One part of the entries below is wanted: the lines from the one containing "### Top 10 vs Top 200" through the one containing "In order to predict". Write those out exactly and nothing else.
╔══
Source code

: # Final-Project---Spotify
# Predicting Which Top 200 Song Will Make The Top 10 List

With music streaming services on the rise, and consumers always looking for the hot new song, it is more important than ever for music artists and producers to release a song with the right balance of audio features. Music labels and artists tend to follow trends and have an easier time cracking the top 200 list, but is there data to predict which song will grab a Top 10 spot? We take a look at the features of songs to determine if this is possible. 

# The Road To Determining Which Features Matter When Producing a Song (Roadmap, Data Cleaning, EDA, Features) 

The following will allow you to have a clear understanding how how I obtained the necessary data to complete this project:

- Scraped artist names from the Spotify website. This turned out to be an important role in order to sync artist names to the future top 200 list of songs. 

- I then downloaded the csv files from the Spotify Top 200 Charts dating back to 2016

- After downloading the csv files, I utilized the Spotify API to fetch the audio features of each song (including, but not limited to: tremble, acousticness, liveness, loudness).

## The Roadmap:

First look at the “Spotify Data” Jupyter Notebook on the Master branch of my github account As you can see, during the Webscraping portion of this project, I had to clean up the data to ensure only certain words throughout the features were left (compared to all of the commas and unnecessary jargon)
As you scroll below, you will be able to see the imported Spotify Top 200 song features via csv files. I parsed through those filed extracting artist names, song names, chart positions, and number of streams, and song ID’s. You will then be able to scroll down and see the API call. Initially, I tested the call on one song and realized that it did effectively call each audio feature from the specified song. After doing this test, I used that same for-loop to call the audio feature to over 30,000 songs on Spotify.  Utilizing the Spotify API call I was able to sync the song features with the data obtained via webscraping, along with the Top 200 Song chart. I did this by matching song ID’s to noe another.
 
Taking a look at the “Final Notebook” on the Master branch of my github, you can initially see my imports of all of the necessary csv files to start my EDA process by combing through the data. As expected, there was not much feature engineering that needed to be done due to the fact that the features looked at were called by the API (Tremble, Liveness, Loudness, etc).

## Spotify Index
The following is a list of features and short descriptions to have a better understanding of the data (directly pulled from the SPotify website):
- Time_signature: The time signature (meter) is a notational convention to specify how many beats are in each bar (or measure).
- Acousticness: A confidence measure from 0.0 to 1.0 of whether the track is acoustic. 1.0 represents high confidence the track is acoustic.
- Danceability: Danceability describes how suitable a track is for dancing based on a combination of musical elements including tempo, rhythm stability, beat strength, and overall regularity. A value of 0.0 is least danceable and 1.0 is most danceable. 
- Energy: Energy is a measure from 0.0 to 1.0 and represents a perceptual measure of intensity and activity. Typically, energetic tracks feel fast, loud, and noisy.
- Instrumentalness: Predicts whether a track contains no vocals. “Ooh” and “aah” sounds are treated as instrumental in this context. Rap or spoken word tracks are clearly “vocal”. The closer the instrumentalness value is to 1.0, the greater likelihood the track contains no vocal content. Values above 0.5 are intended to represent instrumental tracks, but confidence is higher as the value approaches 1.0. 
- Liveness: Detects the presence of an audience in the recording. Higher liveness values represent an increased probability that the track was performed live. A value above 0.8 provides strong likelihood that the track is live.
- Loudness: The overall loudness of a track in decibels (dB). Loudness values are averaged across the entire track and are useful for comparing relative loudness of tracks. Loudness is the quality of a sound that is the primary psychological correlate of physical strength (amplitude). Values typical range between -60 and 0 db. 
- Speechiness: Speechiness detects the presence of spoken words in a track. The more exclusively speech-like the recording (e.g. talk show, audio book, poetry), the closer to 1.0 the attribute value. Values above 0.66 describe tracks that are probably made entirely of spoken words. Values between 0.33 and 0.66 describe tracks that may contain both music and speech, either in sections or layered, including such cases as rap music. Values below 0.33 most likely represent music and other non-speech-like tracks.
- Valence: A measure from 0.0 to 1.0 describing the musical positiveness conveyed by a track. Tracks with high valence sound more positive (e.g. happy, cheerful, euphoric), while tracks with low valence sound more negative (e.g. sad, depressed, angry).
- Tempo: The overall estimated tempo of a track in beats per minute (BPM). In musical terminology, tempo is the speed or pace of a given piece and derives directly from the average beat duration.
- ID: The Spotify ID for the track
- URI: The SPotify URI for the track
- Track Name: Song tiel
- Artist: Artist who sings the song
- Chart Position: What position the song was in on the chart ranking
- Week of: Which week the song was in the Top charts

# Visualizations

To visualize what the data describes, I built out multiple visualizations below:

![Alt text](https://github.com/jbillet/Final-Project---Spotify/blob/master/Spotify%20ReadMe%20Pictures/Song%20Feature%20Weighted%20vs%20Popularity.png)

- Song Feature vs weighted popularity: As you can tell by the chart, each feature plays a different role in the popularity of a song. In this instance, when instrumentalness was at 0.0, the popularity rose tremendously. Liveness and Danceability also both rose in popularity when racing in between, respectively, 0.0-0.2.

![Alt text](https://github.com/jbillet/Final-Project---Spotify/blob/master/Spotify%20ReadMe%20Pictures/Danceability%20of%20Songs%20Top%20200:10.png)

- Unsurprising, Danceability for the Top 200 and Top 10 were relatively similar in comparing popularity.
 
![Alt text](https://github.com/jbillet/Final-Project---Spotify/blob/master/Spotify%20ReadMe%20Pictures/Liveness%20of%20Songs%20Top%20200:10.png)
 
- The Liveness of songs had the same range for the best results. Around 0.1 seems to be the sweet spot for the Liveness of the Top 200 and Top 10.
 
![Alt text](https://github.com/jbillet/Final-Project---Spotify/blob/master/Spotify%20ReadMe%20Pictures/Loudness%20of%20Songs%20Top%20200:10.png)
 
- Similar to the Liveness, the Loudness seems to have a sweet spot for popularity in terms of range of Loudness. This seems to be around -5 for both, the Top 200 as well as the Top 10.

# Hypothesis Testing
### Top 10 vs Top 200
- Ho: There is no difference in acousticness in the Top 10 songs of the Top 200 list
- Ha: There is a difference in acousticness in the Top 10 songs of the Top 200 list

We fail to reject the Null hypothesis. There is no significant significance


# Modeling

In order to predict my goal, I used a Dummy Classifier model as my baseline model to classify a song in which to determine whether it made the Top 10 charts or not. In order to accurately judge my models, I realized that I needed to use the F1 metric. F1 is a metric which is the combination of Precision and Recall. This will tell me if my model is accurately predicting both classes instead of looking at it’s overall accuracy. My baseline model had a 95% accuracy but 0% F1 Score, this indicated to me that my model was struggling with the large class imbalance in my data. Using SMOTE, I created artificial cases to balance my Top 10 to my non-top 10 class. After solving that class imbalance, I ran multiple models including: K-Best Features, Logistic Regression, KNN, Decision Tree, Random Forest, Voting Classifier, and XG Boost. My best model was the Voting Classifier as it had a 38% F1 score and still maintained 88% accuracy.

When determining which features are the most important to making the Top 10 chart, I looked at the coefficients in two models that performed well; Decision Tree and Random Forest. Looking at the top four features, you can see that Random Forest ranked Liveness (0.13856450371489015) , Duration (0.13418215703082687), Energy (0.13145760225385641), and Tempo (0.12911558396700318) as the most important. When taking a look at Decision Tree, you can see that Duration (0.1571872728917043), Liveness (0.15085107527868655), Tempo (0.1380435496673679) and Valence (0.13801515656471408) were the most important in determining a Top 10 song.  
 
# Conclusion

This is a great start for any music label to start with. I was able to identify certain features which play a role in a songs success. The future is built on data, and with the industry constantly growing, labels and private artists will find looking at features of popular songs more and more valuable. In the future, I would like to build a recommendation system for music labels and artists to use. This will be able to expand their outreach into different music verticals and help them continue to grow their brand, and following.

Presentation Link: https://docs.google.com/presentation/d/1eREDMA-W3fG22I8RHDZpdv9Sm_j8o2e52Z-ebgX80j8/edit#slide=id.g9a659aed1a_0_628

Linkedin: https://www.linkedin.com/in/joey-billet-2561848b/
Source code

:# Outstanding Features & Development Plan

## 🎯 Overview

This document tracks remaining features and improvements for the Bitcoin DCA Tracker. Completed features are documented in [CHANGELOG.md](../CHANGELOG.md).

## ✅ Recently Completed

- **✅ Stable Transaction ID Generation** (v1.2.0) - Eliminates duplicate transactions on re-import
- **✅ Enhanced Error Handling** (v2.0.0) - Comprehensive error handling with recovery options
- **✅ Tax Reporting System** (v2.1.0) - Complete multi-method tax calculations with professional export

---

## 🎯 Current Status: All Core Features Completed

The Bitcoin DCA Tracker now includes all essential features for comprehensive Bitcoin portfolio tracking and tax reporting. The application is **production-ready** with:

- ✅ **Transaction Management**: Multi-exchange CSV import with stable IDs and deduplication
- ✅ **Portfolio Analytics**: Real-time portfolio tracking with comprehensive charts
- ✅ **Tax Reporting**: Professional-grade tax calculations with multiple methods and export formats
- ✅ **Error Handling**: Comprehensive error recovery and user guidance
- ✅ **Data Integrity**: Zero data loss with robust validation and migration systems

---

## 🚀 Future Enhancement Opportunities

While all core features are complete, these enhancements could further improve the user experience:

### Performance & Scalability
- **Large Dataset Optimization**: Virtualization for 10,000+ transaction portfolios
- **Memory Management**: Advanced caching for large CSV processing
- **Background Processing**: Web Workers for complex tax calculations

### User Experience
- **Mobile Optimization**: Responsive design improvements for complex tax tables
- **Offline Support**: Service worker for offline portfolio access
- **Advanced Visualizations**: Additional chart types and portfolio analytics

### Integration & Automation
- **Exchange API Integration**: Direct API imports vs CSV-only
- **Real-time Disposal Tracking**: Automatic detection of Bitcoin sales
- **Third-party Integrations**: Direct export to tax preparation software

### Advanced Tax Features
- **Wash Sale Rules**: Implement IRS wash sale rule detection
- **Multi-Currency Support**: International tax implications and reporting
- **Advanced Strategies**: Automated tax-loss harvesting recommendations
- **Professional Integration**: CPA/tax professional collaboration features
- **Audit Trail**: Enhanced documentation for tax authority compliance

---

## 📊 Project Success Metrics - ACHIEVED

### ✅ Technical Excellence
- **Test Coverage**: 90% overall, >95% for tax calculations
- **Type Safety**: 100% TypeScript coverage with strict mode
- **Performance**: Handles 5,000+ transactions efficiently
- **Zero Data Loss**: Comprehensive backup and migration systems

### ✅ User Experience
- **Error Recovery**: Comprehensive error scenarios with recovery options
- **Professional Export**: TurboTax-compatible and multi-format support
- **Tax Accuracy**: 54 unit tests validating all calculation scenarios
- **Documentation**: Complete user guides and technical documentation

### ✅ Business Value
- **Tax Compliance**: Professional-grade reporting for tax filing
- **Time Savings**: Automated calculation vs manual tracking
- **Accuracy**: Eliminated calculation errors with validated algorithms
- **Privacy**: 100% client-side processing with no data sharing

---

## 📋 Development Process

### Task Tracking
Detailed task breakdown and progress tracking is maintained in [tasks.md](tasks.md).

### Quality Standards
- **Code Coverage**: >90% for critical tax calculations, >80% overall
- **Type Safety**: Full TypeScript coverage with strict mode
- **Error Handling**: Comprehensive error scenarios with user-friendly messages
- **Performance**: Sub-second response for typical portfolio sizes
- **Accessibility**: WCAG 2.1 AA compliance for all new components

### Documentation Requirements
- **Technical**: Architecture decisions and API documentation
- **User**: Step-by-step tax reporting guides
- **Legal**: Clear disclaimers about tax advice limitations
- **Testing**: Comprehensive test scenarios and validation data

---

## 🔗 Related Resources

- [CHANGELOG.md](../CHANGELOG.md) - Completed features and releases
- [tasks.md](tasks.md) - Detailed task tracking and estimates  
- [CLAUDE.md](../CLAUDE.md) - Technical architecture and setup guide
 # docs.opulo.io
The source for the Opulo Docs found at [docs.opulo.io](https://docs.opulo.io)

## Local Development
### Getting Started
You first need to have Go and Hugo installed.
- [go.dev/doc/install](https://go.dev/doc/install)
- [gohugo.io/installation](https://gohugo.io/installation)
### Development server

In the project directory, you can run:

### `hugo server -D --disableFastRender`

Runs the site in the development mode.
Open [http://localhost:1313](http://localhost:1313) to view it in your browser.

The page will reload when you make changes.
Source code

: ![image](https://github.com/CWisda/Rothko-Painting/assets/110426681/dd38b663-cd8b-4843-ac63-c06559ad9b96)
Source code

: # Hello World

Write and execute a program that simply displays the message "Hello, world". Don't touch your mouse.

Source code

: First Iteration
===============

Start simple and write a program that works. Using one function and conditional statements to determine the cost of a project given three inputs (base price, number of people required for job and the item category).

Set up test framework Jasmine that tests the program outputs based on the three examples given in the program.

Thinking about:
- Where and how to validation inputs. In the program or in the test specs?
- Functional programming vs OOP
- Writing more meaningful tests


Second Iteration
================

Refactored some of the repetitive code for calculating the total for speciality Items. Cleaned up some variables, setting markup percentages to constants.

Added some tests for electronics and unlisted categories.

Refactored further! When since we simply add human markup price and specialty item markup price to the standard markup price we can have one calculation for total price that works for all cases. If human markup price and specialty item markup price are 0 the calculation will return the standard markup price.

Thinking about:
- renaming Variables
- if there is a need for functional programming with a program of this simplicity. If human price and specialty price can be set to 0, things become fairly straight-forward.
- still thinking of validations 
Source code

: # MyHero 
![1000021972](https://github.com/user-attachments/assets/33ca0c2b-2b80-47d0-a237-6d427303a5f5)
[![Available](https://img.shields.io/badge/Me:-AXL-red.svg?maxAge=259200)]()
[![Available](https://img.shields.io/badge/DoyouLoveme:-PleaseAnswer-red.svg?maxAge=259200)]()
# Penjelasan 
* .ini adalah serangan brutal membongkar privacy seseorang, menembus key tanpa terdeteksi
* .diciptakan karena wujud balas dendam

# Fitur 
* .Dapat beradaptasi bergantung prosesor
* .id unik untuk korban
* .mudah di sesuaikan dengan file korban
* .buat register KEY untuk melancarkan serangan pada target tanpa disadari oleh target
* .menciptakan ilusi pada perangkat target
╚══
> Answer for this exercise
### Top 10 vs Top 200
- Ho: There is no difference in acousticness in the Top 10 songs of the Top 200 list
- Ha: There is a difference in acousticness in the Top 10 songs of the Top 200 list

We fail to reject the Null hypothesis. There is no significant significance


# Modeling

In order to predict my goal, I used a Dummy Classifier model as my baseline model to classify a song in which to determine whether it made the Top 10 charts or not. In order to accurately judge my models, I realized that I needed to use the F1 metric. F1 is a metric which is the combination of Precision and Recall. This will tell me if my model is accurately predicting both classes instead of looking at it’s overall accuracy. My baseline model had a 95% accuracy but 0% F1 Score, this indicated to me that my model was struggling with the large class imbalance in my data. Using SMOTE, I created artificial cases to balance my Top 10 to my non-top 10 class. After solving that class imbalance, I ran multiple models including: K-Best Features, Logistic Regression, KNN, Decision Tree, Random Forest, Voting Classifier, and XG Boost. My best model was the Voting Classifier as it had a 38% F1 score and still maintained 88% accuracy.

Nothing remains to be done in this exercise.